* [TASK]: Exact retyping of the data: please keep every word and drop each picture.

──────── SOURCE DATA

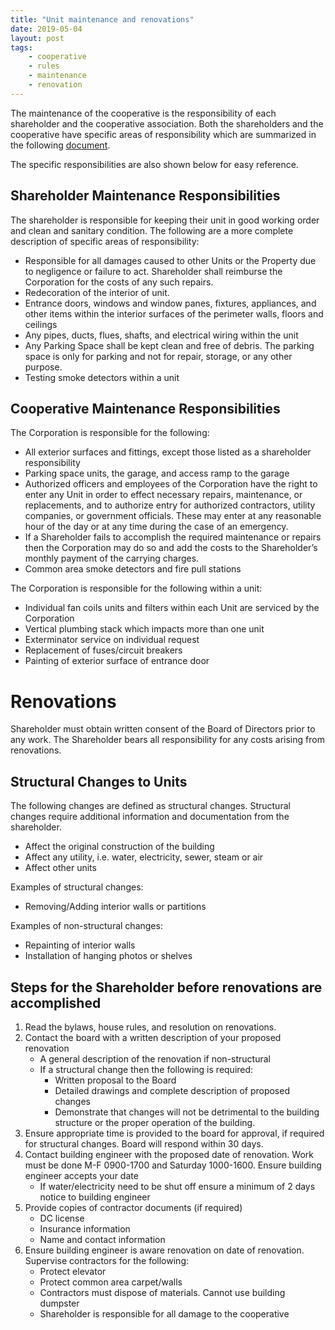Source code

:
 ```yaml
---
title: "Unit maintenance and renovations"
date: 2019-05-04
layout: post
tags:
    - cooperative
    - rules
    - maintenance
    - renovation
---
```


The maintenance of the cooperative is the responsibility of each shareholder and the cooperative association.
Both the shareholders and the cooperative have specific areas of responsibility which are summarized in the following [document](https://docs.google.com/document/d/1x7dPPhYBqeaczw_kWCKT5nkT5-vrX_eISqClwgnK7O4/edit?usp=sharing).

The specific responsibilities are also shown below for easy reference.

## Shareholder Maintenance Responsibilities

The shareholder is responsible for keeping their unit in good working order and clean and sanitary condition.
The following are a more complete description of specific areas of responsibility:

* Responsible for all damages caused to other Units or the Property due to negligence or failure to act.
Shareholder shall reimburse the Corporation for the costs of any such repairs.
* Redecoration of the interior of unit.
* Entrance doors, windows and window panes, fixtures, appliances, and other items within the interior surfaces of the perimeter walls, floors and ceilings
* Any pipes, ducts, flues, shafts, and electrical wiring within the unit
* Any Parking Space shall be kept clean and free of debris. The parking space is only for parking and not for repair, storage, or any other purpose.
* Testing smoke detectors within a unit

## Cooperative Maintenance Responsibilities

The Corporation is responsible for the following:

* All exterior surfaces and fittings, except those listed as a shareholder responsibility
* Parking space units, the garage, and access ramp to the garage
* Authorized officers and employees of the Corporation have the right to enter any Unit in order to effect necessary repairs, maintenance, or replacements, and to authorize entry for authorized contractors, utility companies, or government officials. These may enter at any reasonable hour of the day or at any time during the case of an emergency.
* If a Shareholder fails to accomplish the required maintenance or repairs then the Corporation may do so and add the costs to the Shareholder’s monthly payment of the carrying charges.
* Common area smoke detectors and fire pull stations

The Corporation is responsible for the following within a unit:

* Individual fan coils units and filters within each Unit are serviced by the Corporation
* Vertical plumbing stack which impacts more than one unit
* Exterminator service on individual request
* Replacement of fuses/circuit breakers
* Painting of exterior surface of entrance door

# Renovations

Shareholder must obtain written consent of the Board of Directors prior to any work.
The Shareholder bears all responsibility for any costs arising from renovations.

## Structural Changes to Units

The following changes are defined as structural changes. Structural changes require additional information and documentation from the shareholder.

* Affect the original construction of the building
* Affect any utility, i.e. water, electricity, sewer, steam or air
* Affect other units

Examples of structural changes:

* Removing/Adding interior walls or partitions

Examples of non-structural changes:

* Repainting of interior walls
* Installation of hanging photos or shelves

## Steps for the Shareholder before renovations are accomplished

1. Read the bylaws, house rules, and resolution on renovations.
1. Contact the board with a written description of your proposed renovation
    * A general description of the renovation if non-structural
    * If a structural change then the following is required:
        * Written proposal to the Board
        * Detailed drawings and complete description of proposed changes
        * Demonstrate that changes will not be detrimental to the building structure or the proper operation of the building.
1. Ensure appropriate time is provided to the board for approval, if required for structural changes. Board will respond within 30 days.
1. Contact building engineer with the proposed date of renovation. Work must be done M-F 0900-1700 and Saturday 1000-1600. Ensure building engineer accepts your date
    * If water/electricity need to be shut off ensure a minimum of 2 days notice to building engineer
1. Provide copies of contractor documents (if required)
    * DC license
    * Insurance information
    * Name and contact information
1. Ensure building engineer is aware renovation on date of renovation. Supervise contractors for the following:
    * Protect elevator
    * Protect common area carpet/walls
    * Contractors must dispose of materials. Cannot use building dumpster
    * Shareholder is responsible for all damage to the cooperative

────────────────

* [OUTPUT FOR THIS EXERCISE]:
Source code

:
 ```yaml
---
title: "Unit maintenance and renovations"
date: 2019-05-04
layout: post
tags:
    - cooperative
    - rules
    - maintenance
    - renovation
---
```


The maintenance of the cooperative is the responsibility of each shareholder and the cooperative association.
Both the shareholders and the cooperative have specific areas of responsibility which are summarized in the following [document](https://docs.google.com/document/d/1x7dPPhYBqeaczw_kWCKT5nkT5-vrX_eISqClwgnK7O4/edit?usp=sharing).

The specific responsibilities are also shown below for easy reference.

## Shareholder Maintenance Responsibilities

The shareholder is responsible for keeping their unit in good working order and clean and sanitary condition.
The following are a more complete description of specific areas of responsibility:

* Responsible for all damages caused to other Units or the Property due to negligence or failure to act.
Shareholder shall reimburse the Corporation for the costs of any such repairs.
* Redecoration of the interior of unit.
* Entrance doors, windows and window panes, fixtures, appliances, and other items within the interior surfaces of the perimeter walls, floors and ceilings
* Any pipes, ducts, flues, shafts, and electrical wiring within the unit
* Any Parking Space shall be kept clean and free of debris. The parking space is only for parking and not for repair, storage, or any other purpose.
* Testing smoke detectors within a unit

## Cooperative Maintenance Responsibilities

The Corporation is responsible for the following:

* All exterior surfaces and fittings, except those listed as a shareholder responsibility
* Parking space units, the garage, and access ramp to the garage
* Authorized officers and employees of the Corporation have the right to enter any Unit in order to effect necessary repairs, maintenance, or replacements, and to authorize entry for authorized contractors, utility companies, or government officials. These may enter at any reasonable hour of the day or at any time during the case of an emergency.
* If a Shareholder fails to accomplish the required maintenance or repairs then the Corporation may do so and add the costs to the Shareholder’s monthly payment of the carrying charges.
* Common area smoke detectors and fire pull stations

The Corporation is responsible for the following within a unit:

* Individual fan coils units and filters within each Unit are serviced by the Corporation
* Vertical plumbing stack which impacts more than one unit
* Exterminator service on individual request
* Replacement of fuses/circuit breakers
* Painting of exterior surface of entrance door

# Renovations

Shareholder must obtain written consent of the Board of Directors prior to any work.
The Shareholder bears all responsibility for any costs arising from renovations.

## Structural Changes to Units

The following changes are defined as structural changes. Structural changes require additional information and documentation from the shareholder.

* Affect the original construction of the building
* Affect any utility, i.e. water, electricity, sewer, steam or air
* Affect other units

Examples of structural changes:

* Removing/Adding interior walls or partitions

Examples of non-structural changes:

* Repainting of interior walls
* Installation of hanging photos or shelves

## Steps for the Shareholder before renovations are accomplished

1. Read the bylaws, house rules, and resolution on renovations.
1. Contact the board with a written description of your proposed renovation
    * A general description of the renovation if non-structural
    * If a structural change then the following is required:
        * Written proposal to the Board
        * Detailed drawings and complete description of proposed changes
        * Demonstrate that changes will not be detrimental to the building structure or the proper operation of the building.
1. Ensure appropriate time is provided to the board for approval, if required for structural changes. Board will respond within 30 days.
1. Contact building engineer with the proposed date of renovation. Work must be done M-F 0900-1700 and Saturday 1000-1600. Ensure building engineer accepts your date
    * If water/electricity need to be shut off ensure a minimum of 2 days notice to building engineer
1. Provide copies of contractor documents (if required)
    * DC license
    * Insurance information
    * Name and contact information
1. Ensure building engineer is aware renovation on date of renovation. Supervise contractors for the following:
    * Protect elevator
    * Protect common area carpet/walls
    * Contractors must dispose of materials. Cannot use building dumpster
    * Shareholder is responsible for all damage to the cooperative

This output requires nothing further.